The night started with a video of Australia’s prodigy rock’n’roller Jimmy Barnes’ intro to his second book. He talked about how he warms up for each show, loudly yelling HEY, which is much better than just lalalala. He then took us on a journey of his life, starting when he was 17 years old – the start of Cold Chisel.
Jimmy was pacing the stage as he told us about Cold Chisel starting travelling in the back of a milk truck around Australia and playing covers at various pubs and nightclubs. They decided to change and wrote all originals for a night, it was a fairly packed out gig on Hindley Street. Barnes explained how the nearly full venue was practically empty by the time they played their original songs. So they scrapped those songs and started writing new ones again.
He also told us how fellow band mate mentioned ‘is anyone stupid enough to spray paint our band on walls to get our name out there?’ Young Jimmy Barnes obviously jumped at this and went around spray painting their name throughout walls of Adelaide, including the side of a police station.
It was interesting to learn that after getting a new manager and writing new songs, Cold Chisel began to get a few hit songs. Although, Khe Sanh wouldn’t be featured on Countdown unless they changed the lyrics ‘their legs were often open but their minds were always closed’. So the band told them to get f’ed because they weren’t changing their lyrics just to be on a TV show.
Barnes mentioned messing up the film clip to Khe Sanh because he kept drinking the whisky bottle that was meant to be a prop, so they had to keep filling it back up. If you watch it closely, you can see different shots that the level changes. We got to sit there and watch some of the music video with Jimmy Barnes himself, while he was explaining this.
Jimmy Barnes // Peter Mundy Photography
Jimmy would often mention how he wanted to play hard rock and would always try to speed up their songs. The rest of the band wanted to play more reggae rock so they’d try to change their songs while Barnes wasn’t paying attention. The band on Sunday night did this to Wild Thing by The Troggs. Barnes sang it hard and heavier and he’d turn around then the band would slow it down to a reggae feel. The crowd loved this.
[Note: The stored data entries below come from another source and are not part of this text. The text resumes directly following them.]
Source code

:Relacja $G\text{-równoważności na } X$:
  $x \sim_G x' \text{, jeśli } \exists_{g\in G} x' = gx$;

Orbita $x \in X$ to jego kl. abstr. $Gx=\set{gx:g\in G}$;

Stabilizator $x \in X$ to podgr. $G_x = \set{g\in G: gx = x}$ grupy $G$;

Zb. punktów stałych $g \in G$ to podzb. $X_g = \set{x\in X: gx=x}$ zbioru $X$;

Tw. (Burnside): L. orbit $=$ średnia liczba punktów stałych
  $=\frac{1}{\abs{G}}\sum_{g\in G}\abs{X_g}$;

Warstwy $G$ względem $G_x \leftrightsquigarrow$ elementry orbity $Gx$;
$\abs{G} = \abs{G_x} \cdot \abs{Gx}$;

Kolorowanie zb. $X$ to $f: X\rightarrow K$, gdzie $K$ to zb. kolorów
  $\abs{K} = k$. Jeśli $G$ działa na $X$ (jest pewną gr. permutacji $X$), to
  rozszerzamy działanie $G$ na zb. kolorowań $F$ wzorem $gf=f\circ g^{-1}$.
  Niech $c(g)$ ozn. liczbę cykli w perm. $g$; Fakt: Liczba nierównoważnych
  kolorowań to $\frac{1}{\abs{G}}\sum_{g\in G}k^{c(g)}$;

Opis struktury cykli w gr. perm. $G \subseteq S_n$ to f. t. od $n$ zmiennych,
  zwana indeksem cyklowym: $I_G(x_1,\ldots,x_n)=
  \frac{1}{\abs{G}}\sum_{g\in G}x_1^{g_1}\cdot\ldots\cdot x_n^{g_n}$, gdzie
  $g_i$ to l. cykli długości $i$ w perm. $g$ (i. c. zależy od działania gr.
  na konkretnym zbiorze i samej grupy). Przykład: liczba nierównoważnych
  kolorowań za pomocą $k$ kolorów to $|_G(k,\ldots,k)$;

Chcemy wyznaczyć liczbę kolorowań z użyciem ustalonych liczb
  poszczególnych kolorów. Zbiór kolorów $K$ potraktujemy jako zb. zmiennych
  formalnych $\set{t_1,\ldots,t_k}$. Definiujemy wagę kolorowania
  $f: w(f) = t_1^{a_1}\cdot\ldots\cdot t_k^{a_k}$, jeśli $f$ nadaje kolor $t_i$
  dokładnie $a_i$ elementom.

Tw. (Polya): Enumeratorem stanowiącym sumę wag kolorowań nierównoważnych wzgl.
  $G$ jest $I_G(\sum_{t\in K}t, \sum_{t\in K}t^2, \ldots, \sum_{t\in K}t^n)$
The Cold Chisel theory is no matter if theres only one person in the audience or a million people, they’d play the same. Put it all in and leave nothing out, showing off their best musical abilities in all live shows. It’s great how Jimmy lived up to this on the night.
The Cry Girl music video has Barnes with his hands in his pockets. He mentioned that he wasn’t trying to be cool, he just didn’t know how to dance. So the packed out Thebarton Theatre watched with him part of this music video on the large screen onstage, while Barnes would commentate throughout parts of the song.
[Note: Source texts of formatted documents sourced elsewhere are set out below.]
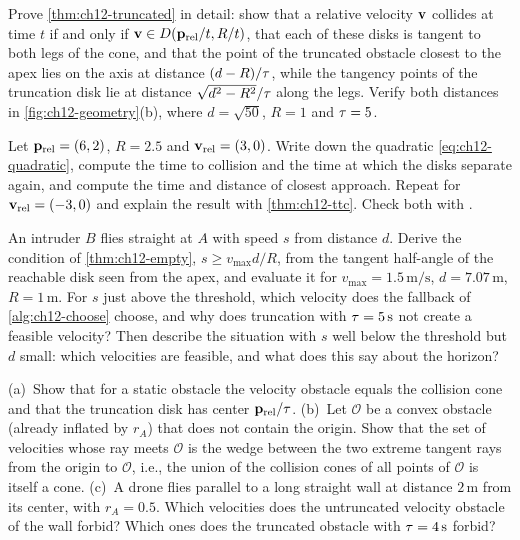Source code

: \begin{exercise}
\label{exr:ch12-truncation}
Prove \cref{thm:ch12-truncated} in detail: show that a relative velocity
$\vel$ collides at time $t$ if and only if $\vel \in \disc{\pos_{\mathrm{rel}}/t}{R/t}$,
that each of these disks is tangent to both legs of the cone, and that the
point of the truncated obstacle closest to the apex lies on the axis at
distance $(d - R)/\ttc$, while the tangency points of the truncation disk lie
at distance $\sqrt{d^2 - R^2}/\ttc$ along the legs. Verify both distances in
\cref{fig:ch12-geometry}(b), where $d = \sqrt{50}$, $R = 1$ and $\ttc = 5$.
\end{exercise}

\begin{exercise}[\difficulty{1}]
\label{exr:ch12-ttc}
Let $\pos_{\mathrm{rel}} = (6, 2)$, $R = 2.5$ and $\vel_{\mathrm{rel}} = (3, 0)$.
Write down the quadratic \cref{eq:ch12-quadratic}, compute the time to
collision and the time at which the disks separate again, and compute the
time and distance of closest approach. Repeat for $\vel_{\mathrm{rel}} = (-3, 0)$
and explain the result with \cref{thm:ch12-ttc}. Check both with
.
\end{exercise}

\begin{exercise}[\difficulty{2}]
\label{exr:ch12-empty}
An intruder $B$ flies straight at $A$ with speed $s$ from distance $d$. Derive
the condition of \cref{thm:ch12-empty}, $s \ge v_{\max} d/R$, from the tangent
half-angle of the reachable disk seen from the apex, and evaluate it for
$v_{\max} = 1.5\,\mathrm{m/s}$, $d = 7.07\,\mathrm{m}$, $R = 1\,\mathrm{m}$. For
$s$ just above the threshold, which velocity does the fallback of
\cref{alg:ch12-choose} choose, and why does truncation with $\ttc = 5\,\mathrm{s}$
not create a feasible velocity? Then describe the situation with $s$ well
below the threshold but $d$ small: which velocities are feasible, and what
does this say about the horizon?
\end{exercise}

\begin{exercise}[\difficulty{2}]
\label{exr:ch12-static}
(a)~Show that for a static obstacle the velocity obstacle equals the
collision cone and that the truncation disk has center $\pos_{\mathrm{rel}}/\ttc$.
(b)~Let $\mathcal{O}$ be a convex obstacle (already inflated by $r_A$) that
does not contain the origin. Show that the set of velocities whose ray meets
$\mathcal{O}$ is the wedge between the two extreme tangent rays from the
origin to $\mathcal{O}$, i.e., the union of the collision cones of all points
of $\mathcal{O}$ is itself a cone. (c)~A drone flies parallel to a long
straight wall at distance $2\,\mathrm{m}$ from its center, with $r_A = 0.5$.
Which velocities does the untruncated velocity obstacle of the wall forbid?
Which ones does the truncated obstacle with $\ttc = 4\,\mathrm{s}$ forbid?
\end{exercise}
Barnes then sang Rising Sun which is a Cold Chisel song written about his now wife Jane. Watching the Cheap Wine music video together in the large theatre was a unique experience. The crowd was singing along.
After the intermission, Barnes started talking more about his solo career. He had to learn guitar better because he was now writing his own songs. He made jokes to his new manager about being a country singer, but he couldn’t keep a straight face. They started working on his new solo album; Body Swerve. Jimmy Barnes played the first single from this album – Second Prize.